When it is remembered that the district embraced by the organization is small one and that many of the lady workers were also very busy with other organizations, I think we may look back with pride at the record of the King City Red Cross Auxiliary. The special thanks of the Auxiliary are due to the magnificent work of the Laskay ladies who by their splendid efforts contributed so much to the success of the organization.

D.M. Farmer, Sec.

Letters from Home

Earl made references to the number of letters he received from home and the contents of the care packages. The people of King supported the King lad overseas through letters and care packages. October 25, 1916, p.1 "I had 10 letters from Canada this week. 2 from Merelda. The fellows in my hut say that I get more letters than the whole Battalion. Well there is nothing like letters from Canada over here from Home anyway."
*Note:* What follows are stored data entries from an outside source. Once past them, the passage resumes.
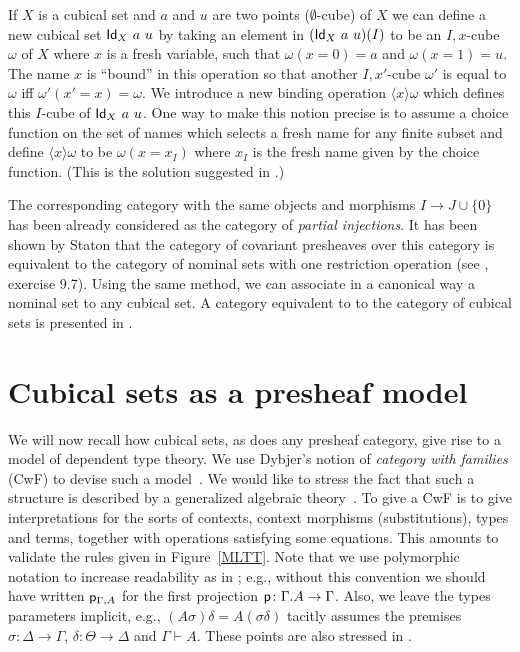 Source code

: \documentclass[10pt,a4paper]{article}
\newcommand{\Id}{{\sf Id}}
\newcommand{\pp}{{\sf p}}
\newcommand{\set}[1]{\{#1\}}
\newcommand{\es}{\emptyset}
\newcommand{\bind}[2]{{\langle}#1{\rangle}#2}
\begin{document}
 If $X$ is a cubical set and $a$ and $u$ are two points ($\es$-cube) of $X$ we can define a new cubical set $\Id_X~a~u$
by taking an element in $(\Id_X~a~u)(I)$ to be an $I,x$-cube $\omega$ of $X$ where $x$ is
a fresh variable, such that $\omega(x=0) = a$ and $\omega(x=1) = u$. The name $x$ is ``bound''
in this operation so that another $I,x'$-cube $\omega'$ is equal to $\omega$
iff $\omega'(x'=x) = \omega$.
We introduce a new binding operation $\bind{x}{\omega}$ which defines this $I$-cube of $\Id_X~a~u$.
One way to make this notion precise is to assume a choice function
on the set of names which selects a fresh name for any finite subset and define $\bind{x}{\omega}$ to be $\omega (x=x_I)$ where
$x_I$ is the fresh name given by the choice function. (This is the solution suggested in \cite{Stoughton}.)

\medskip

 The corresponding category with the same objects and morphisms $I \to J\cup\{0\}$ has been already
considered as the category of {\em partial injections}. It has been shown by Staton that the category of covariant
presheaves over this category is equivalent to the category of nominal sets with one restriction operation
(see \cite{pitts}, exercise 9.7). Using the same method, we can associate in a canonical way a nominal set
to any cubical set. A category equivalent to to the category of cubical sets is presented in \cite{Pitts}.

\section{Cubical sets as a presheaf model}
\label{sec:presheaf-models}

We will now recall how cubical sets, as does any presheaf category,
give rise to a model of dependent type theory.  We use Dybjer's notion
of \emph{category with families} (CwF) to devise such a
model~\cite{Dybjer,Curien,Hofmann}.  We would like to stress the fact
that such a structure is described by a generalized algebraic
theory~\cite{Cartmell}.  To give a CwF is to give interpretations for
the sorts of contexts, context morphisms (substitutions), types and
terms, together with operations satisfying some equations.  This
amounts to validate the rules given in Figure~\ref{MLTT}.  Note that
we use polymorphic notation to increase readability as in
\cite{Cartmell,Dybjer}; e.g., without this convention we should have
written $\pp_{\Gamma, A}$ for the first projection $\pp \colon
\Gamma.A \to \Gamma$.  Also, we leave the types parameters implicit,
e.g., $(A \sigma) \delta = A (\sigma \delta)$ tacitly assumes the
premises $\sigma \colon \Delta \to \Gamma$, $\delta \colon \Theta \to
\Delta$ and $\Gamma \vdash A$.  These points are also stressed in
\cite[Sec.~1]{VoevodskyCMU}.
\end{document}
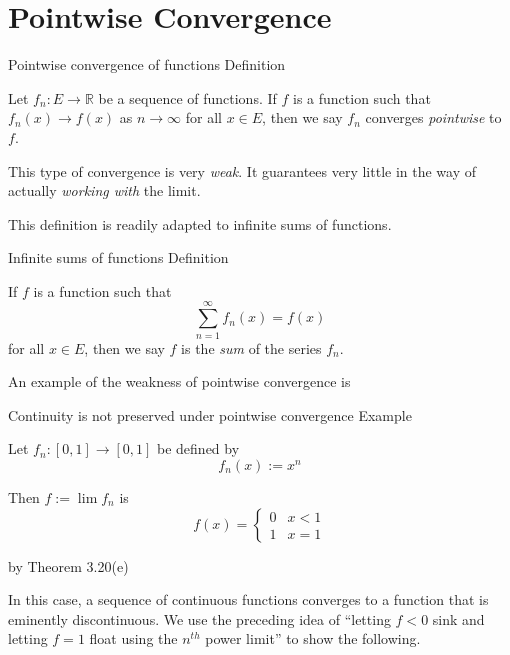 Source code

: \section{Pointwise Convergence}

\begin{result}
    {Pointwise convergence of functions}
    {Definition}

    Let $f_n: E \rightarrow \mathbb{R}$ be a sequence of functions. If $f$ is a function such that $f_n(x) \to f(x)$ as $n \to \infty$ for all $x \in E$, then we say $f_n$ converges \textit{pointwise} to $f$.
\end{result}

This type of convergence is very \textit{weak}. It guarantees very little in the way of actually \textit{working with} the limit.

This definition is readily adapted to infinite sums of functions.

\begin{result}
    {Infinite sums of functions}
    {Definition}
    
    If $f$ is a function such that 
    \[\sum_{n=1}^\infty f_n(x) = f(x)\] 
    for all $x \in E$, then we say $f$ is the \textit{sum} of the series $f_n$.
\end{result}

An example of the weakness of pointwise convergence is

\begin{result}
    {Continuity is not preserved under pointwise convergence}
    {Example} 

    Let $f_n: [0, 1] \rightarrow [0, 1]$ be defined by
    \[f_n(x) := x^n\]

    Then $f := \lim f_n$ is 
    \[f(x) = \begin{cases}
        0 & x < 1 \\
        1 & x = 1
    \end{cases}\]

    by Theorem 3.20(e)
\end{result}

In this case, a sequence of continuous functions converges to a function that is eminently discontinuous. We use the preceding idea of ``letting $f < 0$ sink and letting $f = 1$ float using the $n^{th}$ power limit'' to show the following.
The Earl Campbell - Souvenirs from the Front

Earl would request that the family send him articles from home. In his October 24, 1916 p. 2 he asked Merelda (his sister)

"You want to know if I want any clothes. I would like to have that Hockey cap of Pauline's the one with the white trimming on. That one I use to steal from her when I was going skating. And I would like that scarf which Mrs. Boys gave me."

He also references money that he had sent home to Mother –

"was glad to hear that Mother got my $20.00 cheque. Next one she gets tell her to give Arch 2 or3 dollars to buy some tobacco half smoking and half chewing. It will be a great treat at the front. We can't get any good tobacco here at all."